Fuimos, eventualmente.  Nos llevó mi padre.  Yo también me colgué: siempre me habían hablado de Silverio Pérez, una leyenda viva, y había oído de su carisma cuando ponía en el tocadiscos un pasodobles del Flaco de Oro que me gustaba.  Y en efecto: el viejo era queridísimo, y fue con nosotros de una gran generosidad.  Especialmente con Iñigo, quien tanta gracia le había causado.

Pero acá lo importante es recalcar que nadie narra su propia muerte.  Nadie lo ha hecho, a pesar de haber podido hacerlo, como Jesucristo.  Hace unas noches, en el radio peroraba – con acento yucateco y todo el paquete de cursilerías – Felipe Carrillo Puerto.  Contó sus proezas; habló de sus puestos políticos y de su encumbramiento como gobernador con casa en Mérida, la blanca.   Mientras el farsante se hacía pasar por prócer, pensaba yo que sería el colmo, con todo lo inverosímil de la historia y lo patético del espectáculo acústico que yo, en un masoquismo provocado por el sinquehacer, me imponía a mí mismo, que sería el colmo – repito para hilar – que al tipo le diera por hacerse el espíritu y hablar de su trágico fin.  Pues lo hizo.  Me llevé la mano a la frente y sacudí la cabeza en gesto reprobatorio.  A nadie importaba, de cualquier forma.  Sólo me contemplaba – o eso creía yo, para no sentirme tan solo – desde lo alto de su aposento encima de una columna a lo de Simeón el Estilita, un ángel dorado en toda su gloria.

Felipe Carrillo Puerto no narró su horrenda muerte.  Me queda claro.  Tampoco el faraón de Texcoco.  A nadie le da tiempo de hacerlo, y es una pena.  Nadie podría hacer un recuento de daños con mayor lujo de detallas.  En fin.  Así es de injusta la vida… y un tanto más la propia muerte.

Nadie narra su propia muerte.  Quien lo ha hecho, casi siempre se ha equivocado (la historia nos ha regalado excepciones, por supuesto).  Quien ha decidido no hacerlo quizás haya perdido la oportunidad de haber tenido razón.  La obra de Ruano Llopis, consagrada a retratar la estética del arte taurino, refleja al óleo la inevitabilidad contingente de la existencia.  Nacer implica, ya de suyo, morir.  Nacer para ser torero puede implicar más altas probabilidades de morir por desangramiento.   En cada escena de baile entre hombre y bestia, en cada acercamiento sensual de trascendencia apolínea, el pintor español insinúa un fin que desconoce, pero que le parece sin duda realizable.
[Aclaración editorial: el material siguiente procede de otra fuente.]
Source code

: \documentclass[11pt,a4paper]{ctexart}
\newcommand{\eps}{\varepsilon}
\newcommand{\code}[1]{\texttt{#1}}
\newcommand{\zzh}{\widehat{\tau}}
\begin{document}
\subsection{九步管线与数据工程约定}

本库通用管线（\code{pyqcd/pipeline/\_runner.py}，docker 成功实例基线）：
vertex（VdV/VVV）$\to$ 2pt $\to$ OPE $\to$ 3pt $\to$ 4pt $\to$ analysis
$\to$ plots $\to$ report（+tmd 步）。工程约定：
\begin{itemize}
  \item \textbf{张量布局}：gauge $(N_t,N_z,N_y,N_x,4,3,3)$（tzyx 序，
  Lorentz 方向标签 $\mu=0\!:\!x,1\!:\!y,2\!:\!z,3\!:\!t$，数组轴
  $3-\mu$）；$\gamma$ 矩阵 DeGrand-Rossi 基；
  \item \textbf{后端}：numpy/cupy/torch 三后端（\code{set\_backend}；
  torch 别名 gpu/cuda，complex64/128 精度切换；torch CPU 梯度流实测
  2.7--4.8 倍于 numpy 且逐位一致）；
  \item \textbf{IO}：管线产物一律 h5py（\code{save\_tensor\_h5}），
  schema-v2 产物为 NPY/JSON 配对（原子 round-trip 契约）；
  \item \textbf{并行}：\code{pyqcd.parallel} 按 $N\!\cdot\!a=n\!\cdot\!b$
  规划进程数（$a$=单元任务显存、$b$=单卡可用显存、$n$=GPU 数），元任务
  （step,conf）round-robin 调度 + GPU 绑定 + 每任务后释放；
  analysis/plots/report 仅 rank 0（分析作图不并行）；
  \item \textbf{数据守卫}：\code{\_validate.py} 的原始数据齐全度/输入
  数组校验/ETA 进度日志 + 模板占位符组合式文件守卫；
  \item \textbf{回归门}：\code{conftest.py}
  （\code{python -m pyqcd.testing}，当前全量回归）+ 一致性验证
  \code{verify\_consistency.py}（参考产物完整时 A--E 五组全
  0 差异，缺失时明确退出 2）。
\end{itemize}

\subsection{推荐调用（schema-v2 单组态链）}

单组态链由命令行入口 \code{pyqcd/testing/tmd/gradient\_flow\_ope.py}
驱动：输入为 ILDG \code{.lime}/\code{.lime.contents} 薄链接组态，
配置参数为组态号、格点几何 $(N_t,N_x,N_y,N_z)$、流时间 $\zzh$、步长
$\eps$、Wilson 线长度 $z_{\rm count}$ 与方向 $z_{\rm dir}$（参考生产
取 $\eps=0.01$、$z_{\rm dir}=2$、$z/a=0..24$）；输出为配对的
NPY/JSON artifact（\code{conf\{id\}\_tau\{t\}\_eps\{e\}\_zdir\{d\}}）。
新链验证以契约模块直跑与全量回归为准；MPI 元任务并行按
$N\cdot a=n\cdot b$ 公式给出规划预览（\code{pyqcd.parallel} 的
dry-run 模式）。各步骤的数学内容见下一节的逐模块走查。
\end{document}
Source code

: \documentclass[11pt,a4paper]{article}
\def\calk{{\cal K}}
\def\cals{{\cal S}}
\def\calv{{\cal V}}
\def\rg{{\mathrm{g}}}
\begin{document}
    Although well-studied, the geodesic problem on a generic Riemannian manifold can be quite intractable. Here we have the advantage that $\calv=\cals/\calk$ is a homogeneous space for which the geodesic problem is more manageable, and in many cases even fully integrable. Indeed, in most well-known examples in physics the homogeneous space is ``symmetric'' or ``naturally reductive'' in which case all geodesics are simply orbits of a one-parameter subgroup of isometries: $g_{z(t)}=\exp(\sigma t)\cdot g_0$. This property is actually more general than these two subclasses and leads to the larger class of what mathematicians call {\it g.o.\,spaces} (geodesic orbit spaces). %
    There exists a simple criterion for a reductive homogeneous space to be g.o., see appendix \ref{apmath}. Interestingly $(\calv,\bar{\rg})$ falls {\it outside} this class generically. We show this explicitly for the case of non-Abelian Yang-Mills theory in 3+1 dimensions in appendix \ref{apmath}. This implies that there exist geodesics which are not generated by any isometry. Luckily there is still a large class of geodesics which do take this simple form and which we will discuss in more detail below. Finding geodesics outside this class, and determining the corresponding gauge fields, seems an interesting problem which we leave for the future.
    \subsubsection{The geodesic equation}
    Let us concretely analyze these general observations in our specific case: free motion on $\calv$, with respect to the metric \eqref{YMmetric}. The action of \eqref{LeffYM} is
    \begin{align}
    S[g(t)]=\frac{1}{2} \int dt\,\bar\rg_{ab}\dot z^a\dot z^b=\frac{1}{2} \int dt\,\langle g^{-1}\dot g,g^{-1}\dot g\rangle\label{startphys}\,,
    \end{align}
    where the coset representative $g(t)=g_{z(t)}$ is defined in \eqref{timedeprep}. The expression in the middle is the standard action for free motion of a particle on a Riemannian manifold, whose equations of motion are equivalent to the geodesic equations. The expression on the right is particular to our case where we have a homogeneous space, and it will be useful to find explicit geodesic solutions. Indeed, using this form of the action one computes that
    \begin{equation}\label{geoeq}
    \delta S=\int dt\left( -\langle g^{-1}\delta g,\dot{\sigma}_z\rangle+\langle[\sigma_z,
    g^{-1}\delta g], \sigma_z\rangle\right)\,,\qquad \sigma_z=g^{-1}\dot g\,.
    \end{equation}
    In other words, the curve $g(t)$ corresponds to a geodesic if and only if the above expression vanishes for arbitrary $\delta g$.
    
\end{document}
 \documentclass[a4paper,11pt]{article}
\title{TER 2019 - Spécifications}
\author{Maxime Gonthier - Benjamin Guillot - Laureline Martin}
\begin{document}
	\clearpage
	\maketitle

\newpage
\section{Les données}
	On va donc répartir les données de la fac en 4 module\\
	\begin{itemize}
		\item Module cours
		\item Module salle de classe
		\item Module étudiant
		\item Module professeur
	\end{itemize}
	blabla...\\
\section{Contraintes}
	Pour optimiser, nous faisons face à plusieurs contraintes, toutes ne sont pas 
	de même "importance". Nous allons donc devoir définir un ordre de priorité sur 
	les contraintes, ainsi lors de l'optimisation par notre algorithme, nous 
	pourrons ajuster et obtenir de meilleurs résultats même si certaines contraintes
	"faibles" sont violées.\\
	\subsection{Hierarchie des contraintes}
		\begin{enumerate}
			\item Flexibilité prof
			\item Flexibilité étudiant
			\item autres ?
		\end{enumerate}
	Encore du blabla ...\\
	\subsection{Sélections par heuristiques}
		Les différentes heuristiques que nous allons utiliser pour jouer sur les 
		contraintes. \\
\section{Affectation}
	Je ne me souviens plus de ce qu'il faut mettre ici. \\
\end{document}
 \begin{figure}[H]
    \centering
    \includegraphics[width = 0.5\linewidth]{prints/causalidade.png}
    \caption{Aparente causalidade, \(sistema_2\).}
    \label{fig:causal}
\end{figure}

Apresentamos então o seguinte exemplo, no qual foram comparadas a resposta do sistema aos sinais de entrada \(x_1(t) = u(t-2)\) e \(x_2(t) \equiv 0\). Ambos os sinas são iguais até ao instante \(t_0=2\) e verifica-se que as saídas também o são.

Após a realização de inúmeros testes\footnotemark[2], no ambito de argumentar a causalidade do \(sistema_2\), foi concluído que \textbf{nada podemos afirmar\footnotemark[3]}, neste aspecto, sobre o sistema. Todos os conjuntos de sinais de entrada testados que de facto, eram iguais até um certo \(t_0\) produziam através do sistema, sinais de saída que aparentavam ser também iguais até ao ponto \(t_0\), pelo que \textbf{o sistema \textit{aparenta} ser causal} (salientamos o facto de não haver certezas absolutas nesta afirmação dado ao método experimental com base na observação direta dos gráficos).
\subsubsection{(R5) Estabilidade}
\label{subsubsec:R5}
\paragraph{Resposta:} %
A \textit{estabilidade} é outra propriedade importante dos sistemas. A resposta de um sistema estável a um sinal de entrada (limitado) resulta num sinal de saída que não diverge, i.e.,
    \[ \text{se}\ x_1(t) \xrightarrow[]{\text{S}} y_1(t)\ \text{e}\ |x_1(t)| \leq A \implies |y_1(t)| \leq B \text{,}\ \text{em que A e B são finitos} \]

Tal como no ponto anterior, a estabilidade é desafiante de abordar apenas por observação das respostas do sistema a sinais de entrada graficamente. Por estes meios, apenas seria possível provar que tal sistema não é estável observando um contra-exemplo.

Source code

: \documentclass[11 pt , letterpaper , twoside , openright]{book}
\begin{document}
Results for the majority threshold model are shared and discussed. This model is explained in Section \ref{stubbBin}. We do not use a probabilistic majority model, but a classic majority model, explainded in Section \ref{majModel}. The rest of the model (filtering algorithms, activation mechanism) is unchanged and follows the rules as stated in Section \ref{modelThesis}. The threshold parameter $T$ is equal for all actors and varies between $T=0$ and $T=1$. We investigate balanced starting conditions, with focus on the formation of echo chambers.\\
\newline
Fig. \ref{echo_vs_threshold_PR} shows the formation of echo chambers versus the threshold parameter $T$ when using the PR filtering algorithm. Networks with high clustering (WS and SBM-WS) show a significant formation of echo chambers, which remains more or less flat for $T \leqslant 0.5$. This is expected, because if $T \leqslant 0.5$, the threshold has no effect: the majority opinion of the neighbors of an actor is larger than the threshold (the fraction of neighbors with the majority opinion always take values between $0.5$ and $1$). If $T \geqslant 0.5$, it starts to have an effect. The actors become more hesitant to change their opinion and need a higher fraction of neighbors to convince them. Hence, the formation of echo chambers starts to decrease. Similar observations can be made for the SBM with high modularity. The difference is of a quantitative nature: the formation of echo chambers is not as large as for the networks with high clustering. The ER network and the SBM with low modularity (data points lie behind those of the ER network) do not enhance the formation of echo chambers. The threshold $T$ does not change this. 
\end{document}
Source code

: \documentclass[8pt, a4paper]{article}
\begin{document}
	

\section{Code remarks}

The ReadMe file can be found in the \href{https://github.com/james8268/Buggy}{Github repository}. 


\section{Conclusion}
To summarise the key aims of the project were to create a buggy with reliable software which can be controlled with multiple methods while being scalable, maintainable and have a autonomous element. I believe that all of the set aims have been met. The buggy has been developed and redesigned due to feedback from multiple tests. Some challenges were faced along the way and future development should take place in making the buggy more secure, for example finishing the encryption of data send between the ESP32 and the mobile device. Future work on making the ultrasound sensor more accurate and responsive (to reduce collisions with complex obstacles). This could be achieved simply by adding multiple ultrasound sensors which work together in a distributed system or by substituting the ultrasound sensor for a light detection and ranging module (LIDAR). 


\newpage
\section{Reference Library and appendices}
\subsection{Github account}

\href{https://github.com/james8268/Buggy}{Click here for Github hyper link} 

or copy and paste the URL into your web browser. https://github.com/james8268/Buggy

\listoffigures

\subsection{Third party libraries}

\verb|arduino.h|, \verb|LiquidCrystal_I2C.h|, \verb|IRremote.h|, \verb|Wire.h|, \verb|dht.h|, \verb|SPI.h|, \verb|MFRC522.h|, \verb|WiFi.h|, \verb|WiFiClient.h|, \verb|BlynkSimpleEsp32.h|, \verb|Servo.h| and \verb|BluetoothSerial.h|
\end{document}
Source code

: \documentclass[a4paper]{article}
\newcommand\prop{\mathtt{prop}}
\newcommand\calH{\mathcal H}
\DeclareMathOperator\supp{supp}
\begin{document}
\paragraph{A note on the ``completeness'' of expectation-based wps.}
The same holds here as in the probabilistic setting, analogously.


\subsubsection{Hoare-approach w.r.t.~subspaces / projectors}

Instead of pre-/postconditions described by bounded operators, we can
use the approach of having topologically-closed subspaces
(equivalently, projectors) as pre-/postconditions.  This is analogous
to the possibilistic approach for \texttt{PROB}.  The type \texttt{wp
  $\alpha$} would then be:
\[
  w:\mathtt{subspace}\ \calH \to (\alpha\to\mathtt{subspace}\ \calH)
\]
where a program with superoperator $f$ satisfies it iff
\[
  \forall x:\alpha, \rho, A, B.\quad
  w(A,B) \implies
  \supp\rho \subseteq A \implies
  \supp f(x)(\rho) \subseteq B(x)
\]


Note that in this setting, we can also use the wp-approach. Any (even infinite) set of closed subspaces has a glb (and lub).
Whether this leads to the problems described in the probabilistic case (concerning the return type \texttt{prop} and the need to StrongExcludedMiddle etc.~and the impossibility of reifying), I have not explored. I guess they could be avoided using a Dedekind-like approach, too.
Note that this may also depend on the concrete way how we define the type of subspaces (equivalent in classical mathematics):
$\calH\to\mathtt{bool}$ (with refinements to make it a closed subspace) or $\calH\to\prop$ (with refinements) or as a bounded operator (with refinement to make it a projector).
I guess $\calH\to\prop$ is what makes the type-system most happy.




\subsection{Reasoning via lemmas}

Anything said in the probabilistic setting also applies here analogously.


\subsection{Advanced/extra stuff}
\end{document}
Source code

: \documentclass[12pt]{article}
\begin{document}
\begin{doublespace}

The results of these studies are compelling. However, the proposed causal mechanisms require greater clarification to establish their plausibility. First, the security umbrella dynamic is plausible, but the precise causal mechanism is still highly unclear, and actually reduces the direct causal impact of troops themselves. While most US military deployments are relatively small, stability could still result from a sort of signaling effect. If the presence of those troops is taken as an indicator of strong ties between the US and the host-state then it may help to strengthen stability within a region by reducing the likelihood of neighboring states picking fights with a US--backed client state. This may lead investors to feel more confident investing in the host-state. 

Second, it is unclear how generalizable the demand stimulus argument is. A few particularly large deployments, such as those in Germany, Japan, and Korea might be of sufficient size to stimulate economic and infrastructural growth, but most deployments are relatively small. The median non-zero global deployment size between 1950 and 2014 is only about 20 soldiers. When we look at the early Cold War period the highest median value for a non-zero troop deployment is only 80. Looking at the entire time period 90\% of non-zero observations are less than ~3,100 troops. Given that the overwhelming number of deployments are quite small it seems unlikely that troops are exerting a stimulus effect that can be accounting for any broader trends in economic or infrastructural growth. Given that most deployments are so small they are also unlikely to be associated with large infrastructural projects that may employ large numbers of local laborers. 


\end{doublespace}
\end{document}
El Faraón de Texcoco firma el cuadro.  Avala el registro de su existencia, manchando de tinta una obra realizada por alguien más, y firmada, también, por otro.  La imagen no pudo haber tenido origen más que gracias a la realización previa de la acción taurina del de Texcoco, que en el trance pudo morir.  Ruano se convierte en Silverio al momento de hacer suyo un momento que coquetea con la muerte.  Silverio se vuelve Ruano, al acreditar, a toro pasado, el registro de un episodio, que, de haberlo así querido Cronos, hubiera desembocado en la imposibilidad de ser de una mano que sostuvo una muleta para firmar una obra eterna.